RECORDS SHOWN below:

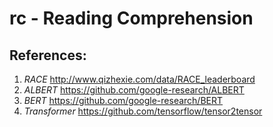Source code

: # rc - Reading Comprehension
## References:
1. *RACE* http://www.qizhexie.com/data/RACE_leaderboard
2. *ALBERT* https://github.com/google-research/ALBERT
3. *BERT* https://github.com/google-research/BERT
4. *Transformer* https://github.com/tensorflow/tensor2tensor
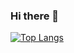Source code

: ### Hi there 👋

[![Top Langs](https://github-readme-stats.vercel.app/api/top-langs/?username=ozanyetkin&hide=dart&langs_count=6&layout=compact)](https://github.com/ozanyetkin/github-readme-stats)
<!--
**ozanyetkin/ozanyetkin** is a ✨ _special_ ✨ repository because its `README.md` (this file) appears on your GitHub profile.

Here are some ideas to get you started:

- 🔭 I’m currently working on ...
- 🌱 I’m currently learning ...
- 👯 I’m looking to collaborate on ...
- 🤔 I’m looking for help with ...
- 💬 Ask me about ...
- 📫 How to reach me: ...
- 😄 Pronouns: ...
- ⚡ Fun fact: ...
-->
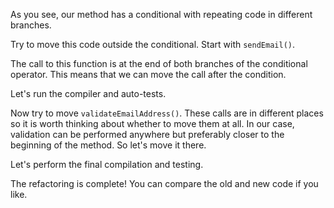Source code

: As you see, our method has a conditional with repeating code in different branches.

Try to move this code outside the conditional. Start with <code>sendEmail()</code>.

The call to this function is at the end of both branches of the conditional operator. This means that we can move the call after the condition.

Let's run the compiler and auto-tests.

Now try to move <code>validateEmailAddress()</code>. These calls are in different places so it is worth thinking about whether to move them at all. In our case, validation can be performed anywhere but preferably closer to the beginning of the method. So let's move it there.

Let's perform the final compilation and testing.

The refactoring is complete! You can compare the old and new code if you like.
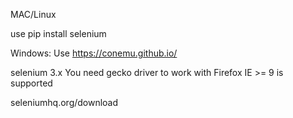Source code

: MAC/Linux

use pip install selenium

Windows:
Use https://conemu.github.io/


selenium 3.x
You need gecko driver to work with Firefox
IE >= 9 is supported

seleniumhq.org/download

End of RECORDS SHOWN.
RECORDS SHOWN below:

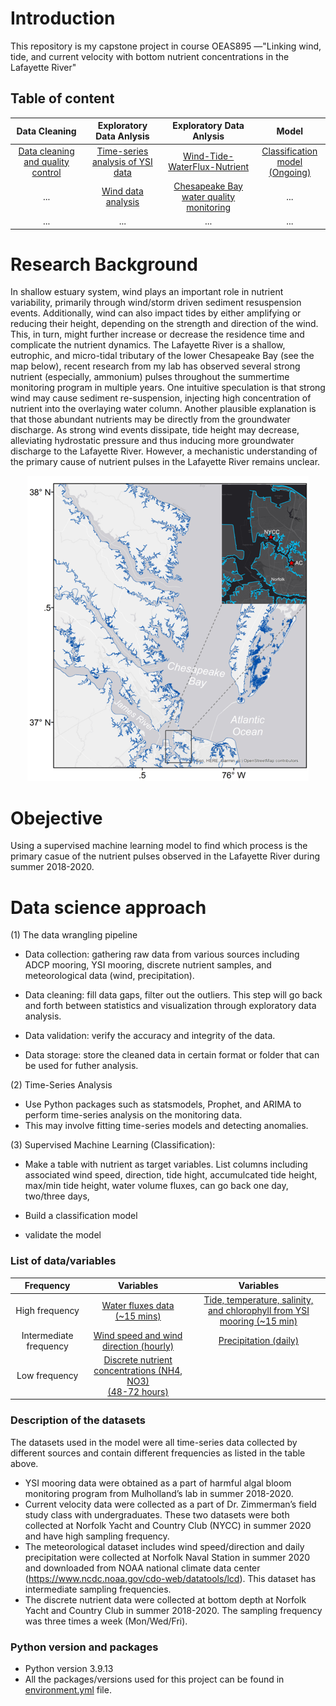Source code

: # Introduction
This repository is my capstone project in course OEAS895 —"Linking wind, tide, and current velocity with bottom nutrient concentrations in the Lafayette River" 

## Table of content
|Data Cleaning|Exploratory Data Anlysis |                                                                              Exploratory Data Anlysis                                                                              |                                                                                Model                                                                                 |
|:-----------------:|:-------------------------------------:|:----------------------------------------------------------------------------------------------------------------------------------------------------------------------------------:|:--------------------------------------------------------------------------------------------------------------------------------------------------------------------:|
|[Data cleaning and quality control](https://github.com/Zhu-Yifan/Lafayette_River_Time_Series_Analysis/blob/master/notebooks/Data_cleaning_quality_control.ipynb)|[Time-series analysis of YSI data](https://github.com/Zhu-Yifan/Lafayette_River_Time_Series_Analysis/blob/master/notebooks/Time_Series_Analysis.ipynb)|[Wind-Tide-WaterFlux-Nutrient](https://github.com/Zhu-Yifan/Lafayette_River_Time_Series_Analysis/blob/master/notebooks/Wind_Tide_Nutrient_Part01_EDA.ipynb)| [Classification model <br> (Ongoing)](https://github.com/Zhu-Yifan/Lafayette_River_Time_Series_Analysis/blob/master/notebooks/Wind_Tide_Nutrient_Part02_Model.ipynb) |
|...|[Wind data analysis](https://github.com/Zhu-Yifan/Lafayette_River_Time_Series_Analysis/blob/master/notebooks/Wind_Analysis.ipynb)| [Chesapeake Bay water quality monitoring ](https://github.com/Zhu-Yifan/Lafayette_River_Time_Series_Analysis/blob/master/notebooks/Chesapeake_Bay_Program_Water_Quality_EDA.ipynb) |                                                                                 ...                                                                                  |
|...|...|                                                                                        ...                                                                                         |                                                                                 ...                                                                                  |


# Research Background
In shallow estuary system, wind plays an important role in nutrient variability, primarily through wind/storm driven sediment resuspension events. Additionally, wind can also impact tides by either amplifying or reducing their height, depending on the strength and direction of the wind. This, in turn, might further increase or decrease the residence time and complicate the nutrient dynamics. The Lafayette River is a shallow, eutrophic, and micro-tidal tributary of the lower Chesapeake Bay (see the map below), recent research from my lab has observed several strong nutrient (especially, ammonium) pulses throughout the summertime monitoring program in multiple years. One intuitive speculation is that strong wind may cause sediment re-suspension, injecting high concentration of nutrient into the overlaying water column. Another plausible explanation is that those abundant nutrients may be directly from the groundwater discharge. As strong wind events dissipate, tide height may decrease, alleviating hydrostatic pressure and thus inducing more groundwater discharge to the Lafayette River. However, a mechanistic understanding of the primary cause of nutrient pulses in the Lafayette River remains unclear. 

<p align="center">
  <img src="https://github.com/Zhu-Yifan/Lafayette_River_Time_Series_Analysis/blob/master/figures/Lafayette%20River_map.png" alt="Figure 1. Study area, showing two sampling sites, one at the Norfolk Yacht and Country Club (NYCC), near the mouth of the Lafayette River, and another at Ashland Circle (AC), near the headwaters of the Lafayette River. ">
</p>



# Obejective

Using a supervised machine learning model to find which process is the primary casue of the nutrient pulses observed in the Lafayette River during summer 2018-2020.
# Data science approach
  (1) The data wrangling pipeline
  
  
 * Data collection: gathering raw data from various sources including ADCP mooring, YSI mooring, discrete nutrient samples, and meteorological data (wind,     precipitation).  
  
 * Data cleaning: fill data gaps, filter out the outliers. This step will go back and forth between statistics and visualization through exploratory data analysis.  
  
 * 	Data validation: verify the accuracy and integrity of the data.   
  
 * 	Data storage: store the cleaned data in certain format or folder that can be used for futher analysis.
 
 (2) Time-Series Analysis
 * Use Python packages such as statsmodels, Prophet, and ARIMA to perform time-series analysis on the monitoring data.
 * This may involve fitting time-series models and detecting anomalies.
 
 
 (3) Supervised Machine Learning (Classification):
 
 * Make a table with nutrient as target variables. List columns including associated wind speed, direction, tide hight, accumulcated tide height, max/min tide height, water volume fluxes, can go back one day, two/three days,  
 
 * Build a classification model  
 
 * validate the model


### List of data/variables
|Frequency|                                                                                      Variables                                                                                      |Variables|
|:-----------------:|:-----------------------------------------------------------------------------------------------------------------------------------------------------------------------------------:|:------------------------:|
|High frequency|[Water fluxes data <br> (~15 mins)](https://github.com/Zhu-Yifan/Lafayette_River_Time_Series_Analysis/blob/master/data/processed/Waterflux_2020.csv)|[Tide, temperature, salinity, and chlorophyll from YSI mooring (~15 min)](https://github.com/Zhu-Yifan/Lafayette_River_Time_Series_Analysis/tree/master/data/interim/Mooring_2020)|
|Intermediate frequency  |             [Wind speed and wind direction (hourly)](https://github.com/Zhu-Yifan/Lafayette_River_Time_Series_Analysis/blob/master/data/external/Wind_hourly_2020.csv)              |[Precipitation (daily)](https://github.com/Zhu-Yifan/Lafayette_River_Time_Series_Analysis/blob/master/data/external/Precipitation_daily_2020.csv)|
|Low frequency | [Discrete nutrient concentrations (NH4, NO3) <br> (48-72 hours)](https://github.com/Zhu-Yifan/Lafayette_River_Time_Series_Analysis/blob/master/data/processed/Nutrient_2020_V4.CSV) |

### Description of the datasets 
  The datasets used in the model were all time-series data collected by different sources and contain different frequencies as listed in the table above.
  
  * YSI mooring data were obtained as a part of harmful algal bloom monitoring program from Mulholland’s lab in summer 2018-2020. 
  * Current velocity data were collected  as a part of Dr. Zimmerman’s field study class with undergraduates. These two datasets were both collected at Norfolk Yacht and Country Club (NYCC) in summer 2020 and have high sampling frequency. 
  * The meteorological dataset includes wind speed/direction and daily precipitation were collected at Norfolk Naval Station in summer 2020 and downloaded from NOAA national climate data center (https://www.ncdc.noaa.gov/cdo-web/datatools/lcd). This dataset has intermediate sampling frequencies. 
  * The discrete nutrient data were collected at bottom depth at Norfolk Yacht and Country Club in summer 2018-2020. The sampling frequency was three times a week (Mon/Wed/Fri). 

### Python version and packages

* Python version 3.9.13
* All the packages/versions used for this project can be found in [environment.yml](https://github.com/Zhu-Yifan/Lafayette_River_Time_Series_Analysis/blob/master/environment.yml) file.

End of RECORDS SHOWN.

## PROBLEM TO WORK ON
Within the material above, find every line containing the word "used" and copy it.

## RESULT
 * 	Data storage: store the cleaned data in certain format or folder that can be used for futher analysis.
  The datasets used in the model were all time-series data collected by different sources and contain different frequencies as listed in the table above.
* All the packages/versions used for this project can be found in [environment.yml](https://github.com/Zhu-Yifan/Lafayette_River_Time_Series_Analysis/blob/master/environment.yml) file.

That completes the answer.